Workers for Freedom's spring 1990 showing featured more styles in this feminine vein, including: "flounced skirts, ribbon-trimmed jackets and shirts in suede as well as wool". However, there were fewer buyers in London due to retailing problems worldwide. Katharine Hamnett and John Galliano had chosen to show in Paris, while Rifat Ozbek screened a video rather than a holding a full catwalk show.

==Later years==
In 1990, Fraser and Nott signed a marketing agreement with Marco Rivetti's Gruppo Finanziario Tessile (GFT), the Italian company that had promoted names such as Armani, Montana, Ungaro and Valentino to international audiences during the 1970s. Under the terms of the deal, Workers for Freedom would be promoted across North America by GFT. It was also reported that Workers for Freedom had produced another 10 tiger-print silk shirts for Paul McCartney's world tour (to add to the 40 or 50 in his collection) and it had some copyright cases to pursue, with The Times noting that: "The pirating of Worker's [sic] stylish appliquė shirts has become an industry sport".

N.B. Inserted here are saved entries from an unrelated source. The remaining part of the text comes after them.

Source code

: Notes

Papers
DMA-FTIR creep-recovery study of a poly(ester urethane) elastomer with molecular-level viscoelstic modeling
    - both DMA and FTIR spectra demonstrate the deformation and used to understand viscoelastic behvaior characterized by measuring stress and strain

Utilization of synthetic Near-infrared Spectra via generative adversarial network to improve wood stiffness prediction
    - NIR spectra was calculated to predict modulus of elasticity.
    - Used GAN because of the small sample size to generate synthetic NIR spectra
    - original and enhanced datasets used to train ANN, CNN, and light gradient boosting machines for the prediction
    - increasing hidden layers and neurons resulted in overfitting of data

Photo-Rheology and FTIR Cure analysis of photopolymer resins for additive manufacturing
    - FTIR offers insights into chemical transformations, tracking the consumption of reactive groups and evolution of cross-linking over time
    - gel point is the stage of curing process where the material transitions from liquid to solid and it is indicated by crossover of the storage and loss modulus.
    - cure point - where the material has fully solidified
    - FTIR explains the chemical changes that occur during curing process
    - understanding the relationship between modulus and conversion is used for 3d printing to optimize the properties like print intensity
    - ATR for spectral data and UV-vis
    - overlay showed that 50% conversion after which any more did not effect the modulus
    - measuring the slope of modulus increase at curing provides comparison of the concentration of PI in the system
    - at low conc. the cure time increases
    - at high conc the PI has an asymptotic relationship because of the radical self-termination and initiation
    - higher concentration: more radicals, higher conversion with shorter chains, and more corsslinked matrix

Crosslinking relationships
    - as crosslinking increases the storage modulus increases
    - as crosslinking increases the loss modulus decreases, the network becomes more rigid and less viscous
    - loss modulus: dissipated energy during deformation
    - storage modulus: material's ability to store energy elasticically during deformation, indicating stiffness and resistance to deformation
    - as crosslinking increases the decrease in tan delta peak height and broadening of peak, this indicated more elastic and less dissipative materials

By this stage, the company's clients included Diana Ross, Duran Duran and Vanessa Redgrave. Doris Saatchi, it was reported, ordered their silk robes in multiples. Fraser and Nott ended their Designer of the Year reign with a fashion show at Dayton Hudson in Minneapolis, where they showed alongside Yohji Yamamoto, Jean-Paul Gaultier and Geoffrey Beene. Fashion editor Liz Smith said the brand's signatures such as embroidery and appliqué were what attracted American store buyers, adding: "Here are two designers who ignore the trend towards high hemlines and go on doing their own thing".

In 1991, it was reported that continued financial pressure – worldwide recession, poor exchange rates and the Gulf War – had cut the budget of many high-spending foreign buyers who traditionally headed for London Fashion Week and Workers for Freedom, Jasper Conran and Bruce Oldfield were among those who chose not to stage a traditional catwalk show that spring – the official line to the press being that this was a curb on "unnecessary hype", rather than an economy.

In 1994, Fraser and Nott took a break from the business, returning to designing two years later after securing a new backer. In 1998, Fraser and Nott sold Workers for Freedom, taking on the tenancy of the National Trust property Stoneacre in Kent. Fraser had begun a garden design course and Nott was focusing on his painting. Nott had a solo exhibitions at the Rebecca Hossack Gallery in London in November 2018, titled Tidying Up.

===Legacy===
Workers for Freedom clothes are in several archives, including the Metropolitan Museum of Art and the Victoria and Albert Museum. In 2013, Workers for Freedom – along with BodyMap, Katharine Hamnett and Betty Jackson – featured in the V&A's From Club to Catwalk exhibition, which charted the influence of street styles on British high fashion.